Entre os 15 parlamentares que apresentaram emendas da Contag, nove são do PT. São eles:
- Deputados: Zé Neto (BA), Patrus Ananias (MG), Valmir Assunção (BA), Marcon (RS), Rubens Pereira Júnior (MA);
- Senadores: Humberto Costa (PE), Jaques Wagner (BA);
- Ex-congressistas: Jean Paul Prates (RN), Paulo Rocha (PA);
A lista inclui também:
Deputados federais: Jandira Feghali (PSol-RJ), Otto Alencar Filho (PSD-BA), Daniel Almeida (PCdoB-BA)
Ex-deputados: Celso Maldaner (MDB-SC), Tereza Nelma (PSD-AL) — atualmente no governo do presidente Luiz Inácio Lula da Silva (PT)
E um parlamentar do PL, partido de Jair Bolsonaro: o deputado federal João Carlos Bacelar. Procurado, ele negou relação com a Contag e não soube explicar a origem da emenda. (Veja a resposta de todos os parlamentares ao fim desta reportagem).
Lobby da Contag derrubou revalidação anual de descontos associativos
Algumas emendas redigidas pela Contag eram idênticas umas às outras, e tinham temas comuns que se repetiam. Doze delas, por exemplo, traziam a mudança em um artigo substancial para a Contag: passar de um para cinco anos o prazo de exigência para revalidação dos filiados aos sindicatos rurais e associações.
A ideia inicial do governo era que essa revalidação periódica limpasse as fraudes passadas e coibisse novos abusos.
Metadados mostram digital da Contag em emenda apresentada pelo senador Humberto Costa (PT-PE)
…pela deputada federal Jandira Feghali (PSOL-RJ)
…pelo deputado federal Rubens Pereira Júnior (PT-MA)
…pela ex-deputada federal Tereza Nelma (PSD-AL)
…pelo deputado federal Daniel Almeida (PCdoB-BA)
De acordo com as emendas redigidas pela Contag, porém, fazer a renovação anual seria “praticamente inviável” para essas entidades:
“Inobstante ser clara a diretriz da não interferência estatal no escopo organizativo das entidades associativas sem fins lucrativos, resta conhecida a necessidade de parametrizar os descontos das mensalidades associativas via INSS, visando com isso resguardar o ente público, não sem antes mensurar a inviabilidade operacional de revalidação anual das autorizações que os associados fornecem para o desconto da mensalidade social de seus benefícios previdenciários, haja vista a movimentação diária de autorizações feitas por todas as entidades que mantém Acordo de Cooperação com o INSS.”
“Assim, revalidar cada autorização anualmente torna o desconto da mensalidade social praticamente inviável”, prossegue o documento.
Por fim, a lei foi aprovada e estabeleceu o prazo de renovação a cada três anos, algo que jamais foi cumprido.
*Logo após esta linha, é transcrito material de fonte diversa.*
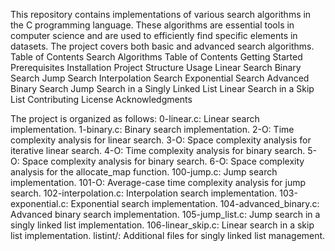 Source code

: This repository contains implementations of various search algorithms in the C programming language. These algorithms are essential tools in computer science and are used to efficiently find specific elements in datasets. The project covers both basic and advanced search algorithms.
Table of Contents
Search Algorithms
Table of Contents
Getting Started
Prerequisites
Installation
Project Structure
Usage
Linear Search
Binary Search
Jump Search
Interpolation Search
Exponential Search
Advanced Binary Search
Jump Search in a Singly Linked List
Linear Search in a Skip List
Contributing
License
Acknowledgments

The project is organized as follows:
0-linear.c: Linear search implementation.
1-binary.c: Binary search implementation.
2-O: Time complexity analysis for linear search.
3-O: Space complexity analysis for iterative linear search.
4-O: Time complexity analysis for binary search.
5-O: Space complexity analysis for binary search.
6-O: Space complexity analysis for the allocate_map function.
100-jump.c: Jump search implementation.
101-O: Average-case time complexity analysis for jump search.
102-interpolation.c: Interpolation search implementation.
103-exponential.c: Exponential search implementation.
104-advanced_binary.c: Advanced binary search implementation.
105-jump_list.c: Jump search in a singly linked list implementation.
106-linear_skip.c: Linear search in a skip list implementation.
listint/: Additional files for singly linked list management.
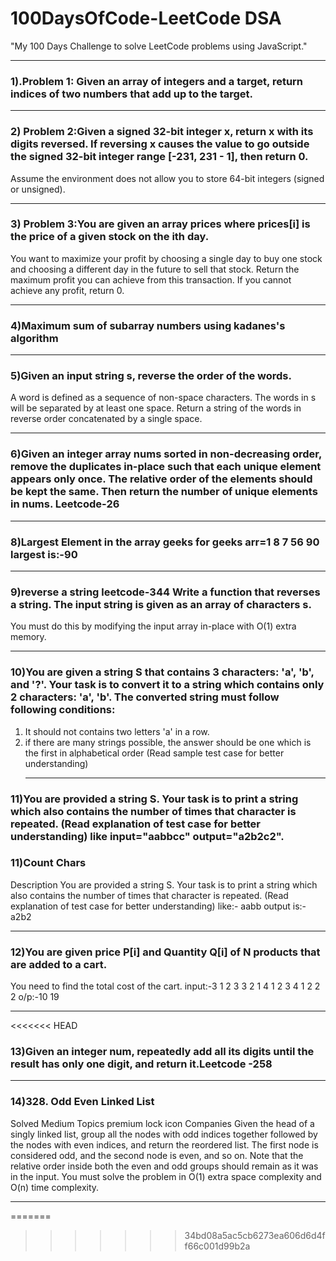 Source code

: # 100DaysOfCode-LeetCode DSA
"My 100 Days Challenge to solve LeetCode problems using JavaScript."<br><hr>
### 1).Problem 1: Given an array of integers and a target, return indices of two numbers that add up to the target.<br><hr>
### 2) Problem 2:Given a signed 32-bit integer x, return x with its digits reversed. If reversing x causes the value to go outside the signed 32-bit integer range [-231, 231 - 1], then return 0.
Assume the environment does not allow you to store 64-bit integers (signed or unsigned).<br> <hr>
### 3) Problem 3:You are given an array prices where prices[i] is the price of a given stock on the ith day.
You want to maximize your profit by choosing a single day to buy one stock and choosing a different day in the future to sell that stock.
Return the maximum profit you can achieve from this transaction. If you cannot achieve any profit, return 0.<br> <hr>
### 4)Maximum sum of subarray numbers using kadanes's algorithm<br><hr>
### 5)Given an input string s, reverse the order of the words.
A word is defined as a sequence of non-space characters. The words in s will be separated by at least one space.
Return a string of the words in reverse order concatenated by a single space.<br><hr>
### 6)Given an integer array nums sorted in non-decreasing order, remove the duplicates in-place such that each unique element appears only once. The relative order of the elements should be kept the same. Then return the number of unique elements in nums. Leetcode-26<br><hr>
### 8)Largest Element in the array geeks for geeks arr=1 8 7 56 90 largest is:-90<br><hr>
### 9)reverse a string leetcode-344 Write a function that reverses a string. The input string is given as an array of characters s.
You must do this by modifying the input array in-place with O(1) extra memory.<br><hr>
### 10)You are given a string S that contains 3 characters: 'a', 'b', and '?'. Your task is to convert it to a string which contains only 2 characters: 'a', 'b'. The converted string must follow following conditions:
1. It should not contains two letters 'a' in a row.
2. if there are many strings possible, the answer should be one which is the first in alphabetical order
(Read sample test case for better understanding) <br><hr>
### 11)You are provided a string S. Your task is to print a string which also contains the number of times that character is repeated. (Read explanation of test case for better understanding) like input="aabbcc" output="a2b2c2".
### 11)Count Chars
Description
You are provided a string S. Your task is to print a string which also contains the number of times that character is repeated. (Read explanation of test case for better understanding) like:- aabb output is:-a2b2 <br><hr>
### 12)You are given price P[i] and Quantity Q[i] of N products that are added to a cart.
You need to find the total cost of the cart. input:-3
1 2 3
3 2 1
4
1 2 3 4
1 2 2 2
o/p:-10
19 <br><hr>
<<<<<<< HEAD
### 13)Given an integer num, repeatedly add all its digits until the result has only one digit, and return it.Leetcode -258<br><hr>
### 14)328. Odd Even Linked List
Solved
Medium
Topics
premium lock icon
Companies
Given the head of a singly linked list, group all the nodes with odd indices together followed by the nodes with even indices, and return the reordered list.
The first node is considered odd, and the second node is even, and so on.
Note that the relative order inside both the even and odd groups should remain as it was in the input.
You must solve the problem in O(1) extra space complexity and O(n) time complexity.<br><hr>

 
=======
>>>>>>> 34bd08a5ac5cb6273ea606d6d4ff66c001d99b2a


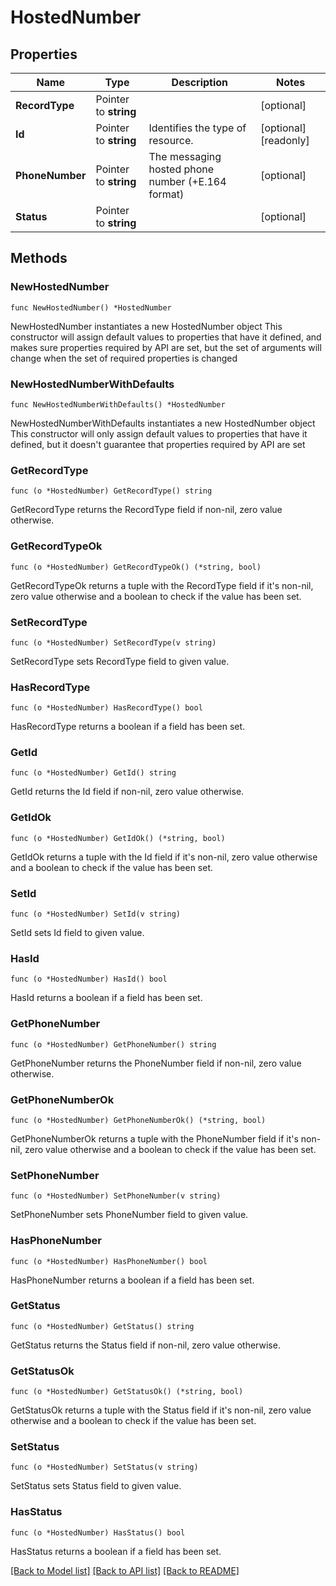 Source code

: # HostedNumber

## Properties

Name | Type | Description | Notes
------------ | ------------- | ------------- | -------------
**RecordType** | Pointer to **string** |  | [optional] 
**Id** | Pointer to **string** | Identifies the type of resource. | [optional] [readonly] 
**PhoneNumber** | Pointer to **string** | The messaging hosted phone number (+E.164 format) | [optional] 
**Status** | Pointer to **string** |  | [optional] 

## Methods

### NewHostedNumber

`func NewHostedNumber() *HostedNumber`

NewHostedNumber instantiates a new HostedNumber object
This constructor will assign default values to properties that have it defined,
and makes sure properties required by API are set, but the set of arguments
will change when the set of required properties is changed

### NewHostedNumberWithDefaults

`func NewHostedNumberWithDefaults() *HostedNumber`

NewHostedNumberWithDefaults instantiates a new HostedNumber object
This constructor will only assign default values to properties that have it defined,
but it doesn't guarantee that properties required by API are set

### GetRecordType

`func (o *HostedNumber) GetRecordType() string`

GetRecordType returns the RecordType field if non-nil, zero value otherwise.

### GetRecordTypeOk

`func (o *HostedNumber) GetRecordTypeOk() (*string, bool)`

GetRecordTypeOk returns a tuple with the RecordType field if it's non-nil, zero value otherwise
and a boolean to check if the value has been set.

### SetRecordType

`func (o *HostedNumber) SetRecordType(v string)`

SetRecordType sets RecordType field to given value.

### HasRecordType

`func (o *HostedNumber) HasRecordType() bool`

HasRecordType returns a boolean if a field has been set.

### GetId

`func (o *HostedNumber) GetId() string`

GetId returns the Id field if non-nil, zero value otherwise.

### GetIdOk

`func (o *HostedNumber) GetIdOk() (*string, bool)`

GetIdOk returns a tuple with the Id field if it's non-nil, zero value otherwise
and a boolean to check if the value has been set.

### SetId

`func (o *HostedNumber) SetId(v string)`

SetId sets Id field to given value.

### HasId

`func (o *HostedNumber) HasId() bool`

HasId returns a boolean if a field has been set.

### GetPhoneNumber

`func (o *HostedNumber) GetPhoneNumber() string`

GetPhoneNumber returns the PhoneNumber field if non-nil, zero value otherwise.

### GetPhoneNumberOk

`func (o *HostedNumber) GetPhoneNumberOk() (*string, bool)`

GetPhoneNumberOk returns a tuple with the PhoneNumber field if it's non-nil, zero value otherwise
and a boolean to check if the value has been set.

### SetPhoneNumber

`func (o *HostedNumber) SetPhoneNumber(v string)`

SetPhoneNumber sets PhoneNumber field to given value.

### HasPhoneNumber

`func (o *HostedNumber) HasPhoneNumber() bool`

HasPhoneNumber returns a boolean if a field has been set.

### GetStatus

`func (o *HostedNumber) GetStatus() string`

GetStatus returns the Status field if non-nil, zero value otherwise.

### GetStatusOk

`func (o *HostedNumber) GetStatusOk() (*string, bool)`

GetStatusOk returns a tuple with the Status field if it's non-nil, zero value otherwise
and a boolean to check if the value has been set.

### SetStatus

`func (o *HostedNumber) SetStatus(v string)`

SetStatus sets Status field to given value.

### HasStatus

`func (o *HostedNumber) HasStatus() bool`

HasStatus returns a boolean if a field has been set.


[[Back to Model list]](../README.md#documentation-for-models) [[Back to API list]](../README.md#documentation-for-api-endpoints) [[Back to README]](../README.md)


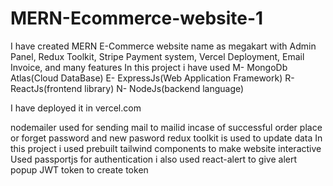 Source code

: # MERN-Ecommerce-website-1

I have created MERN E-Commerce website name as megakart with Admin Panel, Redux Toolkit, Stripe Payment system, Vercel Deployment, Email Invoice, and many features 
In this project i have used 
M- MongoDb Atlas(Cloud DataBase)
E- ExpressJs(Web Application Framework)
R- ReactJs(frontend library)
N- NodeJs(backend language)

I have deployed it in vercel.com

nodemailer used for sending mail to mailid incase of successful order place or forget password and new pasword 
redux toolkit is used to update data
In this project i used prebuilt tailwind components to make website interactive
Used passportjs for authentication
i also used react-alert to give alert popup
JWT token to create token

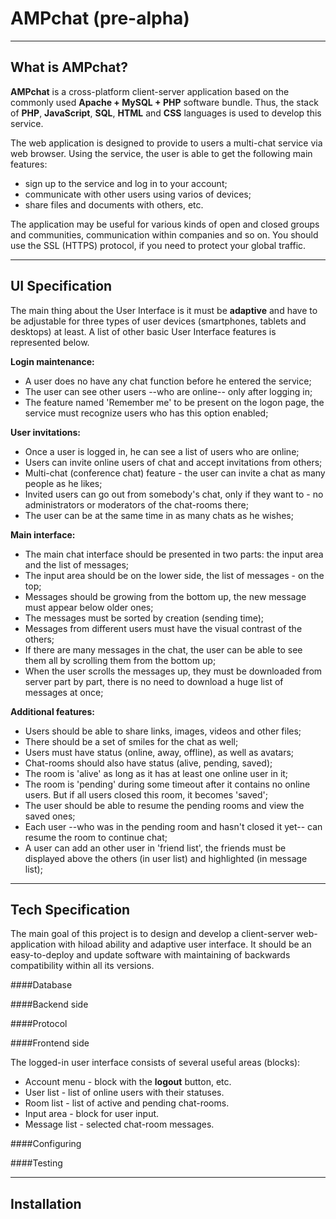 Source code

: AMPchat (pre-alpha)
===================


----------------
What is AMPchat?
----------------

**AMPchat** is a cross-platform client-server application based on the 
commonly used **Apache + MySQL + PHP** software bundle. Thus, the stack 
of **PHP**, **JavaScript**, **SQL**, **HTML** and **CSS** languages is 
used to develop this service.

The web application is designed to provide to users a multi-chat service 
via web browser. Using the service, the user is able to get the following 
main features:

* sign up to the service and log in to your account;
* communicate with other users using varios of devices;
* share files and documents with others, etc.

The application may be useful for various kinds of open and closed groups 
and communities, communication within companies and so on. You should use 
the SSL (HTTPS) protocol, if you need to protect your global traffic.


----------------
UI Specification
----------------

The main thing about the User Interface is it must be **adaptive** and have 
to be adjustable for three types of user devices (smartphones, tablets and 
desktops) at least. A list of other basic User Interface features is 
represented below.

**Login maintenance:**

* A user does no have any chat function before he entered the service;
* The user can see other users --who are online-- only after logging in;
* The feature named 'Remember me' to be present on the logon page, the 
service must recognize users who has this option enabled;

**User invitations:**

* Once a user is logged in, he can see a list of users who are online;
* Users can invite online users of chat and accept invitations from others;
* Multi-chat (conference chat) feature - the user can invite a chat as 
many people as he likes;
* Invited users can go out from somebody's chat, only if they want to - no 
administrators or moderators of the chat-rooms there;
* The user can be at the same time in as many chats as he wishes;

**Main interface:**

* The main chat interface should be presented in two parts: the input area 
and the list of messages;
* The input area should be on the lower side, the list of messages - on 
the top;
* Messages should be growing from the bottom up, the new message must 
appear below older ones;
* The messages must be sorted by creation (sending time);
* Messages from different users must have the visual contrast of the others;
* If there are many messages in the chat, the user can be able to see them 
all by scrolling them from the bottom up;
* When the user scrolls the messages up, they must be downloaded from server 
part by part, there is no need to download a huge list of messages at once; 

**Additional features:**

* Users should be able to share links, images, videos and other files;
* There should be a set of smiles for the chat as well;
* Users must have status (online, away, offline), as well as avatars;
* Chat-rooms should also have status (alive, pending, saved);
* The room is 'alive' as long as it has at least one online user in it;
* The room is 'pending' during some timeout after it contains no online 
users. But if all users closed this room, it becomes 'saved';
* The user should be able to resume the pending rooms and view the saved 
ones;
* Each user --who was in the pending room and hasn't closed it yet-- can 
resume the room to continue chat;
* A user can add an other user in 'friend list', the friends must be 
displayed above the others (in user list) and highlighted (in message list);


------------------
Tech Specification
------------------

The main goal of this project is to design and develop a client-server 
web-application with hiload ability and adaptive user interface. It should 
be an easy-to-deploy and update software with maintaining of backwards 
compatibility within all its versions.

####Database


####Backend side


####Protocol


####Frontend side

The logged-in user interface consists of several useful areas (blocks):

* Account menu - block with the **logout** button, etc.
* User list - list of online users with their statuses.
* Room list - list of active and pending chat-rooms.
* Input area - block for user input.
* Message list - selected chat-room messages.

####Configuring


####Testing


-------------
Installation
-------------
Isso porque em 2022, uma nova Medida Provisória pôs fim a essa exigência de revalidação.
O que dizem os parlamentares que apresentaram emendas redigidas pela Contag
Todos os 15 parlamentares foram procurados. Apenas seis responderam.
Humberto Costa (PT-CE): Disse que apresentou emendas como líder da bancada do PT. Foi autor de três proposições elaboradas pela Contag.
Jean Paul Prates (PT-RN): Disse que as emendas foram parte de uma resposta da bancada do PT a “categorias, sindicatos e confederações de trabalhadores ligados ao partido”. Foi autor de 11 proposições da Contag. Argumentou que a MP criava dificuldades para beneficiários e que os textos buscavam proteger sindicatos honestos.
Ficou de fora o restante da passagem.